The task: The records follow. Print, word for word, the first line through the "Typically devices in" line.

Data extracted from a collection:
◆ ◆ ◆ ◆ ◆ ◆ ◆

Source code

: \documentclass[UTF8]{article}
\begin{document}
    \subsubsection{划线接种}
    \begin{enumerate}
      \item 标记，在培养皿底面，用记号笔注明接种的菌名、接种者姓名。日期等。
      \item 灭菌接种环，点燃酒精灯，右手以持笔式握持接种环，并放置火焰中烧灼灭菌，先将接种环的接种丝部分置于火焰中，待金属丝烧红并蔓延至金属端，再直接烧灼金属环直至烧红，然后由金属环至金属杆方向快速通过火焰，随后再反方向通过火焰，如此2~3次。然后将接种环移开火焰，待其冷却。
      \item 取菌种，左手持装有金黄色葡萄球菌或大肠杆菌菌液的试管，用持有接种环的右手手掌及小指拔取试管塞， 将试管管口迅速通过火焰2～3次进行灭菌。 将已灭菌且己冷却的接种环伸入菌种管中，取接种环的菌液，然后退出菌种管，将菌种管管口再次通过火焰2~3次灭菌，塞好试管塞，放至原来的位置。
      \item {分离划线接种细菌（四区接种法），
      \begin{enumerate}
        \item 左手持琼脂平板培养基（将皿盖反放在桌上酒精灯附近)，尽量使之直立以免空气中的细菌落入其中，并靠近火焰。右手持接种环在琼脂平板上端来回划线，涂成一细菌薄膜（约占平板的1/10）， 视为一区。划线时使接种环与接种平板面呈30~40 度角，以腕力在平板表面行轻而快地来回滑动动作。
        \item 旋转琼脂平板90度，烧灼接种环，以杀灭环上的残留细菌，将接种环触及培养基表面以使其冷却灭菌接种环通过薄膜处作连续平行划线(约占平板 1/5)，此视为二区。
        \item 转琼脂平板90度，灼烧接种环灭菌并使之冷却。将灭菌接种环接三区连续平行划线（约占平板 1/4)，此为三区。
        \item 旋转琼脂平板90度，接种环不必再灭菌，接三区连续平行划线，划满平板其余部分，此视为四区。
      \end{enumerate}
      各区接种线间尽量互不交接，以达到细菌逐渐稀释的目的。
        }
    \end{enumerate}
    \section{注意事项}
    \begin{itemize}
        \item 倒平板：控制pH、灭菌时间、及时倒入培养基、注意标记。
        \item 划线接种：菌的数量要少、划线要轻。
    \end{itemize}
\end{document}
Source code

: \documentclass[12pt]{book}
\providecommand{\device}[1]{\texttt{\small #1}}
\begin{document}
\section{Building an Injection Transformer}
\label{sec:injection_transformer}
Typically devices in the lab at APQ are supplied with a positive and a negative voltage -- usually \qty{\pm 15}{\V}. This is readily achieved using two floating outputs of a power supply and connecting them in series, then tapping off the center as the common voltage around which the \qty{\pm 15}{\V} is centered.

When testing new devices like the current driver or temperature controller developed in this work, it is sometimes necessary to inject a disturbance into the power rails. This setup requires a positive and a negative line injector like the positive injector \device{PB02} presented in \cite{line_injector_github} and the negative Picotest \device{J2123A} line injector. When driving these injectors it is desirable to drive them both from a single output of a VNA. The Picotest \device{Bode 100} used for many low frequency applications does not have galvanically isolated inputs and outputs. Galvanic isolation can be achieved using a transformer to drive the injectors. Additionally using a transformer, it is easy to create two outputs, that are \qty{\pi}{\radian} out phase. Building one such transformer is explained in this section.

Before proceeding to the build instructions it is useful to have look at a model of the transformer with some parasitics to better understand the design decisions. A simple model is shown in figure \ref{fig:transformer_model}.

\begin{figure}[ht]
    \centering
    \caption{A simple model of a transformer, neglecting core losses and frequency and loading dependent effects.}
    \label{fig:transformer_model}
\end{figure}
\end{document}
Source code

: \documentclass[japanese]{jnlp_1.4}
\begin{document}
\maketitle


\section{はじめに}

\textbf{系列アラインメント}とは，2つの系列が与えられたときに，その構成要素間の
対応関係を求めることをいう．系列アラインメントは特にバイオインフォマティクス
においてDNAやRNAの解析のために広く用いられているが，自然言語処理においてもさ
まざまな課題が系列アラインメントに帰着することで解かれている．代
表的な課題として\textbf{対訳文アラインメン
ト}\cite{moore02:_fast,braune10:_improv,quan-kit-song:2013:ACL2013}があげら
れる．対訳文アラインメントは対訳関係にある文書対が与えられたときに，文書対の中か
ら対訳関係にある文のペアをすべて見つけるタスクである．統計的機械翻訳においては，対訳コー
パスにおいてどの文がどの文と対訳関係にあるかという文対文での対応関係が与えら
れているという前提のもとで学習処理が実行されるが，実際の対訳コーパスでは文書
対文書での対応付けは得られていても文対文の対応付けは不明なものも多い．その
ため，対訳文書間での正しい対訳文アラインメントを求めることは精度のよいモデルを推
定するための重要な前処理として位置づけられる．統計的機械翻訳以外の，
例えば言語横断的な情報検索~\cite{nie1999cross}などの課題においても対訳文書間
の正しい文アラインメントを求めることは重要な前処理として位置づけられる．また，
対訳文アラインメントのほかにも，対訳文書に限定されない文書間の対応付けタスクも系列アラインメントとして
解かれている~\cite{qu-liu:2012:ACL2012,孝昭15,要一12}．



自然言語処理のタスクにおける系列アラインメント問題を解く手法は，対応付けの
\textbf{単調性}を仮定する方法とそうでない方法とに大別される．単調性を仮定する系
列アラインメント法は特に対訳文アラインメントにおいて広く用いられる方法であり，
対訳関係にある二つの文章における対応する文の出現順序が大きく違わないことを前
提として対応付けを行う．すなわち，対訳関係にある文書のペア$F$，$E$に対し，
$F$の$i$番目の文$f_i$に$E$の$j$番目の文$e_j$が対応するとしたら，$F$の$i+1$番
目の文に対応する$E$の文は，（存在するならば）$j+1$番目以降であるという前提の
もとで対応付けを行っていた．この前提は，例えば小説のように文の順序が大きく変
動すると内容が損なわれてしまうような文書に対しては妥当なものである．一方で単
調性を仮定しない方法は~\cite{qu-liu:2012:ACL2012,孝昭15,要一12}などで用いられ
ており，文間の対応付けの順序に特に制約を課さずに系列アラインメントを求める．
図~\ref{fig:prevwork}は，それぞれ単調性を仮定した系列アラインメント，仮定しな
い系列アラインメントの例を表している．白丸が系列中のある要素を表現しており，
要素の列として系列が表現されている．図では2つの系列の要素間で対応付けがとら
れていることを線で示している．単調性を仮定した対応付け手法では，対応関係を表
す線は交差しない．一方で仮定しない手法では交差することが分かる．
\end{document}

◆ ◆ ◆ ◆ ◆ ◆ ◆

Answer area:
Source code

: \documentclass[UTF8]{article}
\begin{document}
    \subsubsection{划线接种}
    \begin{enumerate}
      \item 标记，在培养皿底面，用记号笔注明接种的菌名、接种者姓名。日期等。
      \item 灭菌接种环，点燃酒精灯，右手以持笔式握持接种环，并放置火焰中烧灼灭菌，先将接种环的接种丝部分置于火焰中，待金属丝烧红并蔓延至金属端，再直接烧灼金属环直至烧红，然后由金属环至金属杆方向快速通过火焰，随后再反方向通过火焰，如此2~3次。然后将接种环移开火焰，待其冷却。
      \item 取菌种，左手持装有金黄色葡萄球菌或大肠杆菌菌液的试管，用持有接种环的右手手掌及小指拔取试管塞， 将试管管口迅速通过火焰2～3次进行灭菌。 将已灭菌且己冷却的接种环伸入菌种管中，取接种环的菌液，然后退出菌种管，将菌种管管口再次通过火焰2~3次灭菌，塞好试管塞，放至原来的位置。
      \item {分离划线接种细菌（四区接种法），
      \begin{enumerate}
        \item 左手持琼脂平板培养基（将皿盖反放在桌上酒精灯附近)，尽量使之直立以免空气中的细菌落入其中，并靠近火焰。右手持接种环在琼脂平板上端来回划线，涂成一细菌薄膜（约占平板的1/10）， 视为一区。划线时使接种环与接种平板面呈30~40 度角，以腕力在平板表面行轻而快地来回滑动动作。
        \item 旋转琼脂平板90度，烧灼接种环，以杀灭环上的残留细菌，将接种环触及培养基表面以使其冷却灭菌接种环通过薄膜处作连续平行划线(约占平板 1/5)，此视为二区。
        \item 转琼脂平板90度，灼烧接种环灭菌并使之冷却。将灭菌接种环接三区连续平行划线（约占平板 1/4)，此为三区。
        \item 旋转琼脂平板90度，接种环不必再灭菌，接三区连续平行划线，划满平板其余部分，此视为四区。
      \end{enumerate}
      各区接种线间尽量互不交接，以达到细菌逐渐稀释的目的。
        }
    \end{enumerate}
    \section{注意事项}
    \begin{itemize}
        \item 倒平板：控制pH、灭菌时间、及时倒入培养基、注意标记。
        \item 划线接种：菌的数量要少、划线要轻。
    \end{itemize}
\end{document}
Source code

: \documentclass[12pt]{book}
\providecommand{\device}[1]{\texttt{\small #1}}
\begin{document}
\section{Building an Injection Transformer}
\label{sec:injection_transformer}
Typically devices in the lab at APQ are supplied with a positive and a negative voltage -- usually \qty{\pm 15}{\V}. This is readily achieved using two floating outputs of a power supply and connecting them in series, then tapping off the center as the common voltage around which the \qty{\pm 15}{\V} is centered.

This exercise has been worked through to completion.